Nolan es un tipo ambicioso desde su primer éxito, “Memento”, una cinta que ya jugaba con la linealidad de la narración y con la manera en la que nos enfrentamos a la pérdida de algún ser querido, y sus “juguetes” se han hecho más caros y más grandes conforme ha pasado el tiempo y la trilogía de Batman le ha convertido en uno de los pocos directores que puede gastarse más de cien millones de dólares haciendo una película original (no basada en nada ni siendo secuela de nada) para los grandes estudios de Hollywood. El último ejemplo reciente fuera de Nolan, y tal vez casi único, es James Cameron con “Avatar”, otro que despierta pasiones encontradas, y otro para el que estos proyectos faraónicos son muy personales para él, aunque no lo parezca. En el caso de Nolan, y como queda clarísimo en la película, “Interstellar” está hecha para su hija; en su centro está la relación entre Cooper y su hija Murphy, y cómo la misión del primero afecta a la segunda.

El componente emocional es, por tanto, muy importante en la cinta, pero su equilibrio con la parte de ciencia ficción más pura y dura no está del todo bien logrado. Los discursos sobre el amor y el giro final de la trama no acaban de encajar con la historia de exploración de otros planetas en los que la humanidad pueda sobrevivir, huyendo de una Tierra que ha sido ya sobreexplotada hasta el punto de quedar yerma. Y huyendo de una sociedad que ha dado importancia a lo práctico, sólo a lo que puede tener una aplicación inmediata, sobre aspectos de curiosidad intelectual, de avance del conocimiento que pueden tener beneficios indirectos más adelante. Esa cortedad de miras es lo que, en última instancia, amenaza con poner el último clavo en el ataúd de los humanos.
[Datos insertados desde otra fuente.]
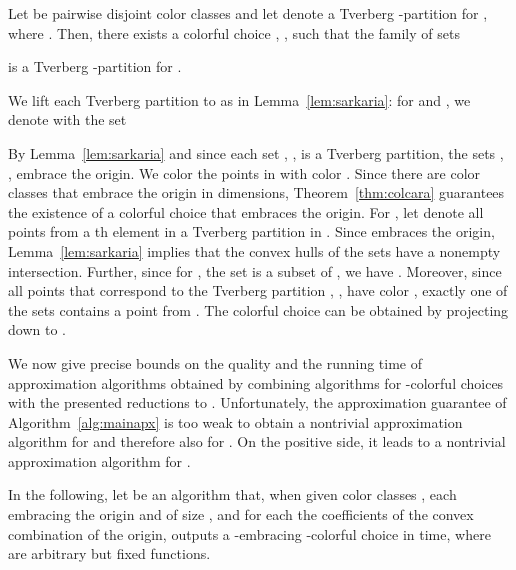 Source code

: \begin{theorem}\label{thm:colkirchberger}
Let  be  pairwise disjoint 
color classes and let  
denote a Tverberg
  -partition for , where . Then, there exists a colorful
  choice , , such that the family of sets

  is a Tverberg -partition for .
\end{theorem}
\begin{prf}
  We lift each Tverberg partition to  as in 
  Lemma~\ref{lem:sarkaria}: for  and , we 
  denote with  the set

By Lemma~\ref{lem:sarkaria} and since each set 
, , is a Tverberg
partition, the sets , ,
embrace the origin. We color the points in  with color . Since
there are  color classes that embrace the origin in  dimensions,
Theorem~\ref{thm:colcara} guarantees the existence of a colorful 
choice  that
embraces the origin. For , let  denote all points from a th 
element in a Tverberg partition in . Since 
 embraces
the origin, Lemma~\ref{lem:sarkaria} implies that the convex hulls of
the sets 
 have a nonempty intersection. 
Further, since for , the set
 is a subset of , we have . Moreover, since all points
that correspond to the Tverberg partition , , have
color , exactly one of the sets  contains a point 
from . The colorful choice  can be obtained by projecting 
 down to .
\end{prf}

We now give precise bounds on the quality and the running time of 
approximation algorithms obtained by
combining algorithms for -colorful choices with the presented
reductions to \CCP. Unfortunately, the approximation
guarantee of Algorithm~\ref{alg:mainapx} is too weak to obtain a nontrivial
approximation algorithm for \Tverberg and therefore also for \Centerpoint. 
On the positive side, it leads to a nontrivial approximation algorithm for
\ColKirchberger.

In the following, let  be an algorithm that, when given  
color classes
, each embracing the origin and of size
, and for each  the coefficients of the convex combination 
of the origin, outputs a -embracing -colorful choice in 
 time, where  are arbitrary but fixed functions.


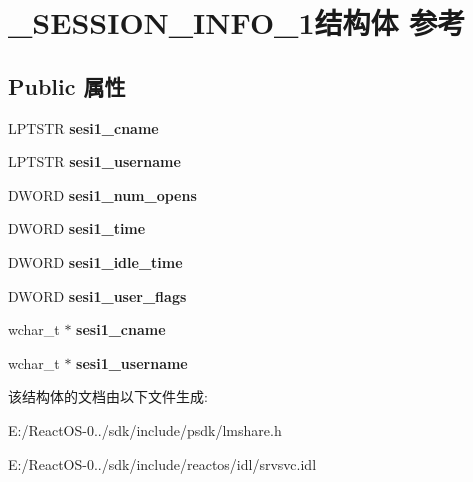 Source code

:\hypertarget{struct___s_e_s_s_i_o_n___i_n_f_o__1}{}\section{\+\_\+\+S\+E\+S\+S\+I\+O\+N\+\_\+\+I\+N\+F\+O\+\_\+1结构体 参考}
\label{struct___s_e_s_s_i_o_n___i_n_f_o__1}
\subsection*{Public 属性}
\begin{DoxyCompactItemize}
\item 
\mbox{\label{struct___s_e_s_s_i_o_n___i_n_f_o__1_a8658a88fa260819a374ac75bb0abadf2}} 
L\+P\+T\+S\+TR {\bfseries sesi1\+\_\+cname}
\item 
\mbox{\label{struct___s_e_s_s_i_o_n___i_n_f_o__1_a2b9c1d6a71b182d8c91c2f9638e35cff}} 
L\+P\+T\+S\+TR {\bfseries sesi1\+\_\+username}
\item 
\mbox{\label{struct___s_e_s_s_i_o_n___i_n_f_o__1_ae1c1f3de712d9c809276ced2ab4e3548}} 
D\+W\+O\+RD {\bfseries sesi1\+\_\+num\+\_\+opens}
\item 
\mbox{\label{struct___s_e_s_s_i_o_n___i_n_f_o__1_a7ac70110d816e79d17ab4b9e1184802d}} 
D\+W\+O\+RD {\bfseries sesi1\+\_\+time}
\item 
\mbox{\label{struct___s_e_s_s_i_o_n___i_n_f_o__1_ad1fb32c30a32a348a618b9a9c3d50458}} 
D\+W\+O\+RD {\bfseries sesi1\+\_\+idle\+\_\+time}
\item 
\mbox{\label{struct___s_e_s_s_i_o_n___i_n_f_o__1_a5d49c57eb49f6fd9a2865a41444f0375}} 
D\+W\+O\+RD {\bfseries sesi1\+\_\+user\+\_\+flags}
\item 
\mbox{\label{struct___s_e_s_s_i_o_n___i_n_f_o__1_ad02787f01d1a832f6be9c0e403111673}} 
wchar\+\_\+t $\ast$ {\bfseries sesi1\+\_\+cname}
\item 
\mbox{\label{struct___s_e_s_s_i_o_n___i_n_f_o__1_a042bcc5d85fdd96a396fdc93b3c72832}} 
wchar\+\_\+t $\ast$ {\bfseries sesi1\+\_\+username}
\end{DoxyCompactItemize}


该结构体的文档由以下文件生成\+:\begin{DoxyCompactItemize}
\item 
E\+:/\+React\+O\+S-\/0../sdk/include/psdk/lmshare.\+h\item 
E\+:/\+React\+O\+S-\/0../sdk/include/reactos/idl/srvsvc.\+idl\end{DoxyCompactItemize}
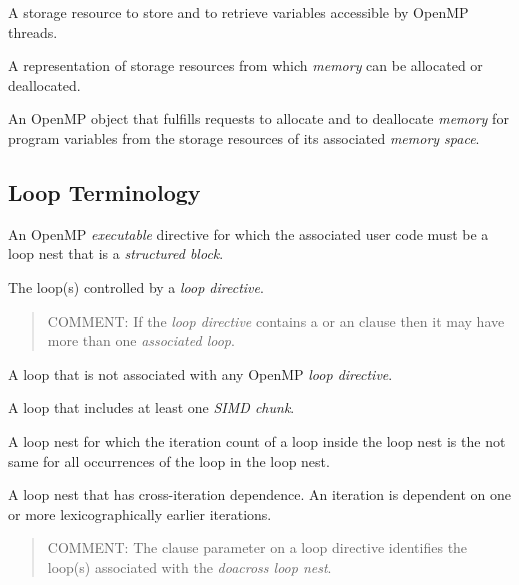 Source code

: \glossarydefstart
A storage resource to store and to retrieve variables accessible by OpenMP threads.
\glossarydefend

\glossarydefstart
A representation of storage resources from which \emph{memory} can be allocated or deallocated.
\glossarydefend

\glossarydefstart
An OpenMP object that fulfills requests to allocate and to deallocate \emph{memory} for program variables from the storage resources of its associated \emph{memory space}.
\glossarydefend

%
%
\subsection{Loop Terminology}
\label{subsec:Loop Terminology}
\glossarydefstart
An OpenMP \emph{executable} directive for which the associated user code must be a loop nest that is a \emph{structured block}.
\glossarydefend

\glossarydefstart
The loop(s) controlled by a \emph{loop directive}.
\begin{quote}
COMMENT: If the \emph{loop directive} contains a  or an \code{)} clause then it may have more than one \emph{associated loop}.
\end{quote}
\glossarydefend

\glossarydefstart
A loop that is not associated with any OpenMP \emph{loop directive}.
\glossarydefend

\glossarydefstart
A loop that includes at least one \emph{SIMD chunk}.
\glossarydefend

\glossarydefstart
A loop nest for which the iteration count of a loop inside the loop nest is the
not same for all occurrences of the loop in the loop nest.
\glossarydefend

\glossarydefstart
A loop nest that has cross-iteration dependence. An iteration is dependent on one or more lexicographically earlier iterations.
\begin{quote}
COMMENT: The  clause parameter on a loop directive identifies the loop(s) associated with the \emph{doacross loop nest}.
\end{quote}
\glossarydefend

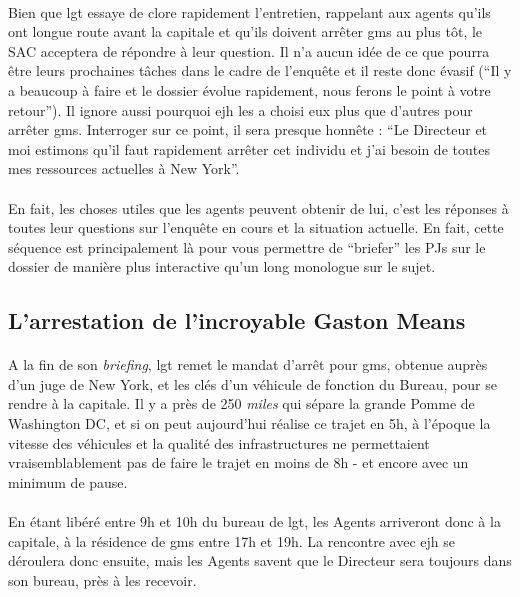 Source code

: \paragraph{} Bien que \gls{lgt} essaye de clore rapidement l'entretien, rappelant aux agents qu'ils ont longue route avant la capitale
et qu'ils doivent arrêter \gls{gms} au plus tôt, le SAC acceptera de répondre à leur question. Il n'a aucun idée de ce que pourra
être leurs prochaines tâches dans le cadre de l'enquête et il reste donc évasif (``Il y a beaucoup à faire et le dossier évolue
rapidement, nous ferons le point à votre retour''). Il ignore aussi pourquoi \gls{ejh} les a choisi eux plus que d'autres pour arrêter 
\gls{gms}. Interroger sur ce point, il sera presque honnête : ``Le Directeur et moi estimons qu'il faut rapidement arrêter cet 
individu et j'ai besoin de toutes mes ressources actuelles à New York''.

\paragraph{} En fait, les choses utiles que les agents peuvent obtenir de lui, c'est les réponses à toutes leur questions sur 
l'enquête en cours et la situation actuelle. En fait, cette séquence est principalement là pour vous permettre de ``briefer'' les PJs
sur le dossier de manière plus interactive qu'un long monologue sur le sujet. 

\subsection{L'arrestation de l'incroyable Gaston Means}

\paragraph{} A la fin de son \emph{briefing}, \gls{lgt} remet le mandat d'arrêt pour \gls{gms}, obtenue auprès d'un juge de New York,
et les clés d'un véhicule de fonction du Bureau, pour se rendre à la capitale. Il y a près de 250 \emph{miles} qui sépare la grande
Pomme de Washington DC, et si on peut aujourd'hui réalise ce trajet en 5h, à l'époque la vitesse des véhicules et la qualité des 
infrastructures ne permettaient vraisemblablement pas de faire le trajet en moins de 8h - et encore avec un minimum de pause. 

\paragraph{} En étant libéré entre 9h et 10h du bureau de \gls{lgt}, les Agents arriveront donc à la capitale, à la résidence de 
\gls{gms} entre 17h et 19h. La rencontre avec \gls{ejh} se déroulera donc ensuite, mais les Agents savent que le Directeur sera
toujours dans son bureau, près à les recevoir.

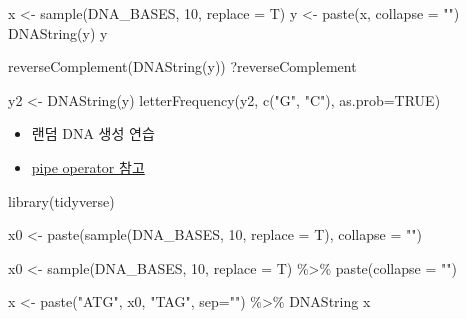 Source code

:\documentclass[
]{book}
\newenvironment{Shaded}{\begin{snugshade}}{\end{snugshade}}
\newcommand{\AttributeTok}[1]{\textcolor[rgb]{0.77,0.63,0.00}{#1}}
\newcommand{\ConstantTok}[1]{\textcolor[rgb]{0.00,0.00,0.00}{#1}}
\newcommand{\DecValTok}[1]{\textcolor[rgb]{0.00,0.00,0.81}{#1}}
\newcommand{\FunctionTok}[1]{\textcolor[rgb]{0.00,0.00,0.00}{#1}}
\newcommand{\NormalTok}[1]{#1}
\newcommand{\OtherTok}[1]{\textcolor[rgb]{0.56,0.35,0.01}{#1}}
\newcommand{\SpecialCharTok}[1]{\textcolor[rgb]{0.00,0.00,0.00}{#1}}
\newcommand{\StringTok}[1]{\textcolor[rgb]{0.31,0.60,0.02}{#1}}
\providecommand{\tightlist}{%
  \setlength{\itemsep}{0pt}\setlength{\parskip}{0pt}}
\begin{document}
\begin{Shaded}
\begin{Highlighting}[]

\NormalTok{x }\OtherTok{\textless{}{-}} \FunctionTok{sample}\NormalTok{(DNA\_BASES, }\DecValTok{10}\NormalTok{, }\AttributeTok{replace =}\NormalTok{ T)}
\NormalTok{y }\OtherTok{\textless{}{-}} \FunctionTok{paste}\NormalTok{(x, }\AttributeTok{collapse =} \StringTok{""}\NormalTok{)}
\FunctionTok{DNAString}\NormalTok{(y)}
\NormalTok{y}

\FunctionTok{reverseComplement}\NormalTok{(}\FunctionTok{DNAString}\NormalTok{(y))}
\NormalTok{?reverseComplement}

\NormalTok{y2 }\OtherTok{\textless{}{-}} \FunctionTok{DNAString}\NormalTok{(y)}
\FunctionTok{letterFrequency}\NormalTok{(y2, }\FunctionTok{c}\NormalTok{(}\StringTok{"G"}\NormalTok{, }\StringTok{"C"}\NormalTok{), }\AttributeTok{as.prob=}\ConstantTok{TRUE}\NormalTok{)}
\end{Highlighting}
\end{Shaded}

\begin{itemize}
\tightlist
\item
  랜덤 DNA 생성 연습
\item
  \href{https://greendaygh.github.io/kribbr2022/tidyverse.html\#pipe-operator}{pipe operator 참고}
\end{itemize}

\begin{Shaded}
\begin{Highlighting}[]
\FunctionTok{library}\NormalTok{(tidyverse)}

\NormalTok{x0 }\OtherTok{\textless{}{-}} \FunctionTok{paste}\NormalTok{(}\FunctionTok{sample}\NormalTok{(DNA\_BASES, }\DecValTok{10}\NormalTok{, }\AttributeTok{replace =}\NormalTok{ T), }\AttributeTok{collapse =} \StringTok{""}\NormalTok{)}

\NormalTok{x0 }\OtherTok{\textless{}{-}} \FunctionTok{sample}\NormalTok{(DNA\_BASES, }\DecValTok{10}\NormalTok{, }\AttributeTok{replace =}\NormalTok{ T) }\SpecialCharTok{\%\textgreater{}\%}
        \FunctionTok{paste}\NormalTok{(}\AttributeTok{collapse =} \StringTok{""}\NormalTok{)}

\NormalTok{x }\OtherTok{\textless{}{-}} \FunctionTok{paste}\NormalTok{(}\StringTok{"ATG"}\NormalTok{, x0, }\StringTok{"TAG"}\NormalTok{, }\AttributeTok{sep=}\StringTok{""}\NormalTok{) }\SpecialCharTok{\%\textgreater{}\%} 
\NormalTok{      DNAString}
\NormalTok{x}
\end{Highlighting}
\end{Shaded}
\end{document}
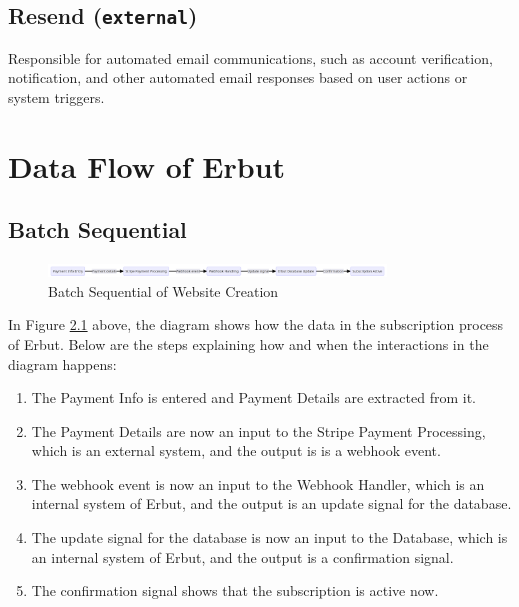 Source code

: \documentclass[a4paper]{report}
\begin{document}
\section{Resend (\texttt{external})}

Responsible for automated email communications, such as account verification, notification, and other automated email responses based on user actions or system triggers.

\chapter{Data Flow of Erbut}

\section{Batch Sequential}

\begin{figure}[h!]
    \centering
    \includegraphics[width=0.8\textwidth]{images/data-flow/user-subscription-batch-sequential.png}
    \caption{Batch Sequential of Website Creation}
    \label{fig:batch-sequential-user-subscription}
\end{figure}

In Figure \ref{fig:batch-sequential-user-subscription} above, the diagram shows how the data in the subscription process of Erbut. Below are the steps explaining how and when the interactions in the diagram happens:

\begin{enumerate}
    \item The Payment Info is entered and Payment Details are extracted from it.
    \item The Payment Details are now an input to the Stripe Payment Processing, which is an external system, and the output is is a webhook event.
    \item The webhook event is now an input to the Webhook Handler, which is an internal system of Erbut, and the output is an update signal for the database.
    \item The update signal for the database is now an input to the Database, which is an internal system of Erbut, and the output is a confirmation signal.
    \item The confirmation signal shows that the subscription is active now.
\end{enumerate}
\end{document}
De “Interstellar” se ha dicho que es una space opera, pero eso no es en absoluto malo. Pocas series veréis más serias que “Babylon 5”, una space opera con todas las letras que se atrevió a hacer una metáfora directa de la pasividad de la ONU ante la guerra de los Balcanes a mediados de los 90. La película está movida por la curiosidad por ver qué hay más allá, por la maravilla del descubrimiento, por el impulso para resolver un problema que se resiste. Se habla mucho de instinto de supervivencia, de amor y de lo mezquinos y egoístas que podemos ser enfrentados a una situación a vida o muerte, pero es la curiosidad intelectual donde “Interstellar” funciona mejor (la escena de Murphy gritando “¡eureka!” bien lo prueba). Y, curiosamente, consigue que unos robots con forma de monolito sean de los mejores secundarios del año. R2D2 estaría orgulloso de ellos.